National Crime Agency SARs report: Implications for the legal sector
The 2018 National Crime Agency report on SARs shows that, between April 2017 and March 2018, the NCA received 463,938 SARs; of these 22,619 were DAML SARs. This is an increase of 9.6% on the previous year.
The legal sector was responsible for producing 2,660 SARs, down 12% on last year; of these 1,850 were DAML SARs.
Update on DAML requests
A Defence Against Money Laundering (DAML) request is made by an individual when they believe that in processing the transaction they will be at risk of committing one of the principal money laundering offences.
A way to remove the risk of being liable for a principal offence is to request appropriate consent from the NCA under s.335 of the Proceeds of Crime Act 2002. Appropriate consent is the same as a DAML.
Receiving a DAML does not imply that the NCA agrees to or endorses the transaction. It merely grants you a technical defence, should you wish to proceed with the transaction. It is up to you to decide if you should proceed.
DAML requests led to £57,907,067 being denied to criminals in 2017-2018, an increase as with the number of SARs received last year. Of the 2,660 SARs submitted by the legal sector, 1,850 (70%) were DAML SARs.
Implications for the legal sector
One of the key implications of the report is that the legal sector still isn’t submitting enough SARs.
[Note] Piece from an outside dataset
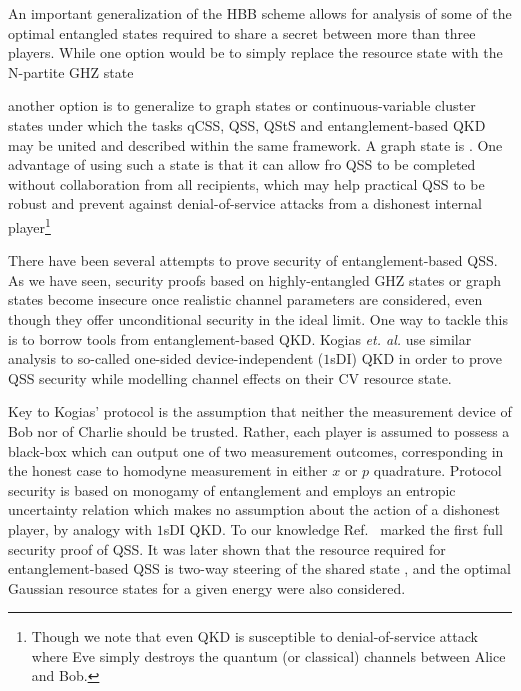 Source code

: An important generalization of the HBB scheme allows for analysis of some of the optimal entangled states required to share a secret between more than three players. While one option would be to simply replace the resource state with the N-partite GHZ state


\noindent another option is to generalize to graph states \cite{Markham2008a, Keet2010} or continuous-variable cluster states \cite{Lau2013, Wu2016} under which the tasks qCSS, QSS, QStS and entanglement-based QKD may be united and described within the same framework. A graph state is . One advantage of using such a state is that it can allow fro QSS to be completed without collaboration from all recipients, which may help practical QSS to be robust and prevent against denial-of-service attacks from a dishonest internal player\footnote{Though we note that even QKD is susceptible to denial-of-service attack where Eve simply destroys the quantum (or classical) channels between Alice and Bob.}

There have been several attempts to prove security of entanglement-based QSS. As we have seen, security proofs based on highly-entangled GHZ states or graph states become insecure once realistic channel parameters are considered, even though they offer unconditional security in the ideal limit. One way to tackle this is to borrow tools from entanglement-based QKD. Kogias \emph{et. al.} use similar analysis to so-called one-sided device-independent ($1$sDI) QKD \cite{Armstrong2015}  in order to prove QSS security while modelling channel effects on their CV resource state.

Key to Kogias' protocol is the assumption that neither the measurement device of Bob nor of Charlie should be trusted. Rather, each player is assumed to possess a black-box which can output one of two measurement outcomes, corresponding in the honest case to homodyne measurement in either $x$ or $p$ quadrature. Protocol security is based on monogamy of entanglement  and employs an entropic uncertainty relation which makes no assumption about the action of a dishonest player, by analogy with $1$sDI QKD. To our knowledge Ref.~\cite{Kogias2017} marked the first full security proof of QSS. It was later shown that the resource required for entanglement-based QSS is two-way steering of the shared state \cite{Xiang2017, Xiang2018}, and the optimal Gaussian resource states for a given energy were also considered.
We do not believe that there is a right number of SARs and instead urge solicitors to make a quality SAR when they spot suspicious activity.
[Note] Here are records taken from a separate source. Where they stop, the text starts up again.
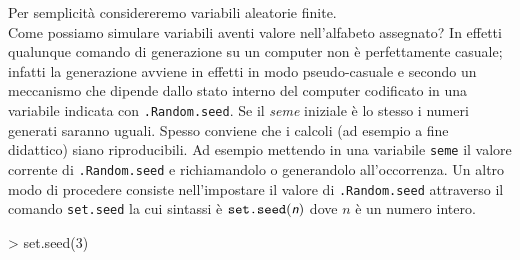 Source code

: \documentclass[onecolumn,12pt]{book}
\newcommand{\varia}[1]{\textsl{\textsf{#1}}}
\begin{document}
Per semplicit\`a considereremo variabili aleatorie finite.\\
Come possiamo simulare variabili aventi valore nell'alfabeto assegnato?
In effetti qualunque comando di generazione su un computer non \`e perfettamente casuale; infatti la generazione avviene in effetti in modo pseudo-casuale e  secondo un meccanismo che dipende dallo stato interno del computer codificato in una variabile indicata con \texttt{.Random.seed}. Se il {\it seme} iniziale \`e lo stesso i numeri generati saranno uguali. Spesso conviene che i calcoli (ad esempio a fine didattico) siano riproducibili. Ad esempio mettendo in una variabile \texttt{seme} il valore corrente di \texttt{.Random.seed} e richiamandolo o generandolo all'occorrenza.  
Un altro modo di procedere consiste nell'impostare il valore di 
\texttt{.Random.seed} attraverso il comando 
\texttt{set.seed}  la cui sintassi \`e 
$\texttt{set.seed}(\varia{n})$ dove $n$ \`e un numero intero.
 
\begin{Schunk}
\begin{Sinput}
> set.seed(3)
\end{Sinput}
\end{Schunk}
 
\end{document}
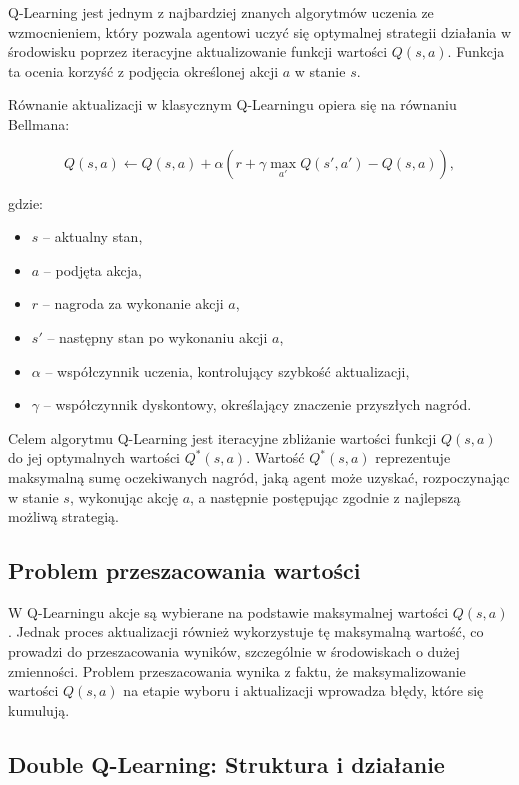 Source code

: Q-Learning jest jednym z najbardziej znanych algorytmów uczenia ze wzmocnieniem, który pozwala agentowi uczyć się optymalnej strategii działania w środowisku poprzez iteracyjne aktualizowanie funkcji wartości \(Q(s, a)\). Funkcja ta ocenia korzyść z podjęcia określonej akcji \(a\) w stanie \(s\).

Równanie aktualizacji w klasycznym Q-Learningu opiera się na równaniu Bellmana:

\[
	Q(s, a) \leftarrow Q(s, a) + \alpha \left( r + \gamma \max_{a'} Q(s', a') - Q(s, a) \right),
\]

gdzie:
\begin{itemize}
	\item \(s\) – aktualny stan,
	\item \(a\) – podjęta akcja,
	\item \(r\) – nagroda za wykonanie akcji \(a\),
	\item \(s'\) – następny stan po wykonaniu akcji \(a\),
	\item \(\alpha\) – współczynnik uczenia, kontrolujący szybkość aktualizacji,
	\item \(\gamma\) – współczynnik dyskontowy, określający znaczenie przyszłych nagród.
\end{itemize}

Celem algorytmu Q-Learning jest iteracyjne zbliżanie wartości funkcji \(Q(s, a)\) do jej optymalnych wartości \(Q^*(s, a)\). Wartość \(Q^*(s, a)\) reprezentuje maksymalną sumę oczekiwanych nagród, jaką agent może uzyskać, rozpoczynając w stanie \(s\), wykonując akcję \(a\), a następnie postępując zgodnie z najlepszą możliwą strategią.

\subsection{Problem przeszacowania wartości}

W Q-Learningu akcje są wybierane na podstawie maksymalnej wartości \(Q(s, a)\). Jednak proces aktualizacji również wykorzystuje tę maksymalną wartość, co prowadzi do przeszacowania wyników, szczególnie w środowiskach o dużej zmienności. Problem przeszacowania wynika z faktu, że maksymalizowanie wartości \(Q(s, a)\) na etapie wyboru i aktualizacji wprowadza błędy, które się kumulują.

\subsection{Double Q-Learning: Struktura i działanie}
There are several possible reasons for the lower numbers of legal sector than banking sector SARs, but a key one is the differing structure and scale of operations in the two sectors.
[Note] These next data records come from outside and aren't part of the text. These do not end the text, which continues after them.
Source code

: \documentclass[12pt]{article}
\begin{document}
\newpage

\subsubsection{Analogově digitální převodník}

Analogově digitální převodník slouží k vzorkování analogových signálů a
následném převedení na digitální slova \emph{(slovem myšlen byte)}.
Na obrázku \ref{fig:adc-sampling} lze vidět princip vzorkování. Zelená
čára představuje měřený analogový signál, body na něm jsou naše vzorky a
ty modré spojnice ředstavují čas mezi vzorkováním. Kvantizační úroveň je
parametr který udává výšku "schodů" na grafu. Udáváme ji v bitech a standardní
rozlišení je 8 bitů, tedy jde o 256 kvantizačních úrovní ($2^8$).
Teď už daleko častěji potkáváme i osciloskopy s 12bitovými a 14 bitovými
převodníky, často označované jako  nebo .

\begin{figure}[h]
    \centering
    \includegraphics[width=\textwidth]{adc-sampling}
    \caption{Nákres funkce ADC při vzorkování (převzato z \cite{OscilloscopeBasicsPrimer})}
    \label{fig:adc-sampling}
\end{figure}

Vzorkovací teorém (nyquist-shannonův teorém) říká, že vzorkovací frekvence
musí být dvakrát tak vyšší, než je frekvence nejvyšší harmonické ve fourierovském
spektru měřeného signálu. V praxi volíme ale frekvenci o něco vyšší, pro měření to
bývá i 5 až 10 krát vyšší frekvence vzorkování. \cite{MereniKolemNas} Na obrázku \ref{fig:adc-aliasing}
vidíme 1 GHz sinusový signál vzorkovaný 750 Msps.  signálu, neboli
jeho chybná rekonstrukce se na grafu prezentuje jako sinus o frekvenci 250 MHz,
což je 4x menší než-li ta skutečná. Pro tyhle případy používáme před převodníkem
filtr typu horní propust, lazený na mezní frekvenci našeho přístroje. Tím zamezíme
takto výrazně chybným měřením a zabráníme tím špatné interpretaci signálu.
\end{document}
The banks are responsible for submitting around 80% of all SARs, a huge 371,522.
They use algorithms and IT systems designed to raise red flags when a transaction that’s been made is unusual but not necessarily at the level of suspicion required to make a report.
Manpower then follows to make a decision on whether or not the threshold for suspicion has been reached and an official report to the NCA can be made.
The volume of transactions and the time taken to process them are very different in the legal sector, as is the in-depth approach to client relationships.
When a legal professional is suspicious of activity by their client, they must do a manual, in-depth, investigation into the money flows; an investigation which may only result in one SAR being raised - or none at all if suspicions are alleviated.
Red flags - know what to look for
When it comes to SARs, we know that here needs to be a ‘possibility, which is more than fanciful’ that the relevant facts exist before you make one.
It’s useful to know what red flags to look out for; for example, why has your client chosen you as a firm? Are they asking you to complete tasks that are outside of your normal remit? Or are they asking you to take care of some particularly complex transactions?
It could be that they decide to pay you in cash or ask you to pay out any funds you need to in intervals when it’s not strictly necessary.
If any of these sound familiar, then you should be raising an eyebrow and consulting your MLRO, and/or conducting enhanced due diligence.
How to submit a SAR successfully
Once you’ve decided that you are suspicious of a current or prospective client, you or your MLRO need to submit a SAR to the NCA.
While the NCA is encouraging the legal sector to make more SARs, reports may be unhelpful if they are not done correctly.
A key example of this is remembering to tick the ‘consent’ box if you are requesting a DAML SAR and using the correct glossary codes.
Flag it Up campaign
The Flag it Up campaign has been spearheaded annually by the Home Office since 2014.
It aims to increase AML compliance among all at-risk professions by providing resources that professionals could identify with and follow.
The key focus of the latest round of campaigning has been on submitting better quality SARs and showing the impact that money laundering can have on its victims.
Results have shown that those who were aware of the campaign and engaged in it were twice as likely to submit a SAR than those who were not aware of the campaign.
Plans for the future
The SARs programme is currently undergoing much needed and major reform.
The reform will focus on updating the processes as well as the IT systems so that better use can be made by law enforcement of the vast quantities of SARs made.
In their annual report, the NCA outlined how they hoped to redefine the process to make their UK Financial Intelligence Unit more capable of analysing the SARs they received.
They will seek to focus on law enforcement engagement and developing their partnerships with key stakeholders and existing partners.
We’ll be bringing you an update on the SARs reform programme later in the year.